Fish Tales/Swarthy Songs for Swabs is a CD compilation album by New Zealand band the 3Ds, released in 1991. It has tracks from their first and second vinyl EPs, Fish Tales and Swarthy Songs for Swabs, as well as previously unreleased tracks.
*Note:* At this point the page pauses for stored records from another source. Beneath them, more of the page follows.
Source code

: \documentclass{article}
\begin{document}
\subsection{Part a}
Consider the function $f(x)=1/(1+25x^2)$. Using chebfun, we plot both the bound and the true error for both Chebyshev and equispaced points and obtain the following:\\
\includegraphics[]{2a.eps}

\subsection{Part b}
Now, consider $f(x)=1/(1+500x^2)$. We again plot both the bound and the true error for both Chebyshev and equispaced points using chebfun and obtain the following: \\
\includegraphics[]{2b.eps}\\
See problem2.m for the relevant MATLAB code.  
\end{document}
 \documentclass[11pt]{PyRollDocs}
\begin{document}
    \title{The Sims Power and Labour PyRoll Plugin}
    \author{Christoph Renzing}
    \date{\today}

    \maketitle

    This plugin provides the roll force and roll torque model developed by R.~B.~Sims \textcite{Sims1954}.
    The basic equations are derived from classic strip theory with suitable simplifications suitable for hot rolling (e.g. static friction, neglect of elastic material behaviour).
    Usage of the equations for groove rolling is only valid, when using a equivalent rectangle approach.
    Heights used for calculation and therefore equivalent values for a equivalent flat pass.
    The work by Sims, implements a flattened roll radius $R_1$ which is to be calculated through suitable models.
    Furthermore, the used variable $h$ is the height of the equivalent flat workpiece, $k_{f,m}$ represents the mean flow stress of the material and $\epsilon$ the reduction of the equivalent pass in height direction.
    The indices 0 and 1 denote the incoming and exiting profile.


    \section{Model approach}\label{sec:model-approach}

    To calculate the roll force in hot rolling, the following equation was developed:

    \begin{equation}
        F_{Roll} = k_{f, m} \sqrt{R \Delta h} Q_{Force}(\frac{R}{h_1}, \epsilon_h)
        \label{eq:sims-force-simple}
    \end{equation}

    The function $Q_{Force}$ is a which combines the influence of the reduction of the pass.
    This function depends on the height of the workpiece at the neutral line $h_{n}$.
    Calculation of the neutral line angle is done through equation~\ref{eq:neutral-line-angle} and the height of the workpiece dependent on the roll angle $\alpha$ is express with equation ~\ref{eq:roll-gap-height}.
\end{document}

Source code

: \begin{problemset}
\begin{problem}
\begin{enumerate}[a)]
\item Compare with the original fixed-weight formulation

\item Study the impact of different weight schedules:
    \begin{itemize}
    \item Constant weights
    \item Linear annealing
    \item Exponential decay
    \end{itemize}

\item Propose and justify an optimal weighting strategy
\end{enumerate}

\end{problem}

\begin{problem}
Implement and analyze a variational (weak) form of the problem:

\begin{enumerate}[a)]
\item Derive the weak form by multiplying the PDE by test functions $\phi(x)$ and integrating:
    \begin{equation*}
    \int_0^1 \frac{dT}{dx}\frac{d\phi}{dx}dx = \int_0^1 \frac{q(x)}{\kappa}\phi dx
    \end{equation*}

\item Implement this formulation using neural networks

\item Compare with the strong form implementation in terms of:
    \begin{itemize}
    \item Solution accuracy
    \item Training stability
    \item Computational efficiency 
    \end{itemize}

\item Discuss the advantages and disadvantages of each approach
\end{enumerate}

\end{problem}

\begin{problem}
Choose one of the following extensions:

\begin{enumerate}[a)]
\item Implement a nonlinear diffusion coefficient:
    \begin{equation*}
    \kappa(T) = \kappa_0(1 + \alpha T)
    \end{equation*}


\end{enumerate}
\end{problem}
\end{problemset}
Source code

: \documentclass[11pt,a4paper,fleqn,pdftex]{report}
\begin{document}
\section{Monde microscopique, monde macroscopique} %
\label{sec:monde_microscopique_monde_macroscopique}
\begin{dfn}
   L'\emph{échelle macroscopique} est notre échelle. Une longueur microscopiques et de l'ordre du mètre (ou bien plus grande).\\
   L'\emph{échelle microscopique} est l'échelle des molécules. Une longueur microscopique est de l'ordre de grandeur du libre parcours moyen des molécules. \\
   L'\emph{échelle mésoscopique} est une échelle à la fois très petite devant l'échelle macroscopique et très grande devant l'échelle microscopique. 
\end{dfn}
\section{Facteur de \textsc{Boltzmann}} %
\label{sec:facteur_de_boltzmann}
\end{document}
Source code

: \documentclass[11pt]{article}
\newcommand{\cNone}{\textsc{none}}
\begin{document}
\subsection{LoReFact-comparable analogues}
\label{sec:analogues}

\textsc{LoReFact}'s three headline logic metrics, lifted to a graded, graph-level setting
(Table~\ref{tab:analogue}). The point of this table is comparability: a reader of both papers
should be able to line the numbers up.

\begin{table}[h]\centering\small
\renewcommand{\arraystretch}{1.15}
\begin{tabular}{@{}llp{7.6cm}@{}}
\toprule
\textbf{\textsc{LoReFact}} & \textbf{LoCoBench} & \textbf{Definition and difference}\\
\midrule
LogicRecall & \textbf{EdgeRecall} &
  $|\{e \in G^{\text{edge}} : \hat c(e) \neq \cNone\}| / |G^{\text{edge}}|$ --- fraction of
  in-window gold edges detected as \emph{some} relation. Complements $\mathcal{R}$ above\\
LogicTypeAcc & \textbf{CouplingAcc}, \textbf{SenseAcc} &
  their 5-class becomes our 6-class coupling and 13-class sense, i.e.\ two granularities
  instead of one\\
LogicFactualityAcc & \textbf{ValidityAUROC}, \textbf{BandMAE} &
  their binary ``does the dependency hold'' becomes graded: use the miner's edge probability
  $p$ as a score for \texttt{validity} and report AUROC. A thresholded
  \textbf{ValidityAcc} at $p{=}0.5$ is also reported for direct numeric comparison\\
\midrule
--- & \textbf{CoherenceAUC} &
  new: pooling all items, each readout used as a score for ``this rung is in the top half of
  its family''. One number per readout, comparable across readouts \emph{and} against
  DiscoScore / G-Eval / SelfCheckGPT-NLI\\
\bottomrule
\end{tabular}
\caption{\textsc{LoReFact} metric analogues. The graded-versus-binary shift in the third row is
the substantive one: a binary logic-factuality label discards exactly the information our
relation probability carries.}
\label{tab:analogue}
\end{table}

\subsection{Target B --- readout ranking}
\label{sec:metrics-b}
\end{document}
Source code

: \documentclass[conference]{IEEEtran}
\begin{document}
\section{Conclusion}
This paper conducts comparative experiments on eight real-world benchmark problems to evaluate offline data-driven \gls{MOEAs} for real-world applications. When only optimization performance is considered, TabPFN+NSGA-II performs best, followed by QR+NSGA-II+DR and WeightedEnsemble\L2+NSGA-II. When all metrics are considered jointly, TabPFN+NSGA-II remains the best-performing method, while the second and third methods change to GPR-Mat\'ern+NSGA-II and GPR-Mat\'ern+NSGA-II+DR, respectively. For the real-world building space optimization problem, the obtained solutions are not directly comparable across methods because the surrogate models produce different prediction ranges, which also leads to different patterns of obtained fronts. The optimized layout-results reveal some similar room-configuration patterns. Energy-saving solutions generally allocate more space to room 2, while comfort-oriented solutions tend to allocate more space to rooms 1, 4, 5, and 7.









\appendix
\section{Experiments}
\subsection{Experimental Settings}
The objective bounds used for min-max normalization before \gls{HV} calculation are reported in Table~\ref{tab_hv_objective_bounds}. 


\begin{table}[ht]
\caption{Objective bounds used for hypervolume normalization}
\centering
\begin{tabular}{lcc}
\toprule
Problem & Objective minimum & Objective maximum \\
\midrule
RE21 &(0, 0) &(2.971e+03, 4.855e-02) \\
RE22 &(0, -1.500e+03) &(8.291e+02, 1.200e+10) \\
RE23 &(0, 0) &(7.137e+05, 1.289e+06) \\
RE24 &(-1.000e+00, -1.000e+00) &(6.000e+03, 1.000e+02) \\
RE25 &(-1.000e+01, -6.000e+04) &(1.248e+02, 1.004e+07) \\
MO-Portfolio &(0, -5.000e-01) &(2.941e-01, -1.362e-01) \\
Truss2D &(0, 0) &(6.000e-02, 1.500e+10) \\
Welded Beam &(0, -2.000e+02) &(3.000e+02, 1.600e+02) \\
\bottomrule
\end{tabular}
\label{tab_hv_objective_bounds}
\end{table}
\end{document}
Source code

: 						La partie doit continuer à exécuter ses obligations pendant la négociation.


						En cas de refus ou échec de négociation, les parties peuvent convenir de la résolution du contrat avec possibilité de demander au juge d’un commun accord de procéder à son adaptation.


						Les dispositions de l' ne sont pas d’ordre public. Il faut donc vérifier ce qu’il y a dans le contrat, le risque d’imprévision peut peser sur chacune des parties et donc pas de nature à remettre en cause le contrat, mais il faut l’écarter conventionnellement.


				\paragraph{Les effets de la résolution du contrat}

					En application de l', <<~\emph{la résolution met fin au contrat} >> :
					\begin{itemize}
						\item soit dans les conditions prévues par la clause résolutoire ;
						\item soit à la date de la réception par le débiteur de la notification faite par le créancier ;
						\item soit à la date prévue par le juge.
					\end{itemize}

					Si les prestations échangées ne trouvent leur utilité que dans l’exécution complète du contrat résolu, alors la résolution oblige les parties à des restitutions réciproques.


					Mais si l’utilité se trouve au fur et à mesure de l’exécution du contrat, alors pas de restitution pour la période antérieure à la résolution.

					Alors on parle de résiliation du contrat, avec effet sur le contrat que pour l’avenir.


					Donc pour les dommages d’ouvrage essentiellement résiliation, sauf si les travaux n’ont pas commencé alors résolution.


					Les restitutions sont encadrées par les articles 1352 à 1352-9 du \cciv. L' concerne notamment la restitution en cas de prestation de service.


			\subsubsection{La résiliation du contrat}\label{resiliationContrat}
It was the first recording from Stephen Kilroy's Fish Street Studios in Dunedin, and was recorded and mixed by Matthew Heine, Stephen Kilroy and The 3Ds. The 3Ds live sound engineer, Tex Houston, recorded and mixed Swarthy Songs for Swabs with the band.

Professional ratings
Review scores
| Source | Rating |
| AllMusic |  |

==Track listing==
1. "First Church"
2. "Dreams of Herge"
3. "Evil Kid"
4. "Fish Tails"
5. "Evocations of W.C. Fields"
6. "Mud Sacrifice"
7. "The Ball of Purple Cotton"
8. "Sing-song"
9. "Bunny"
10. "Ritual Tragick"
11. "Meluzina Man"
12. "Nimmo's Dream"
13. "Grimace"
14. "Hairs"
15. "One Eye Opened"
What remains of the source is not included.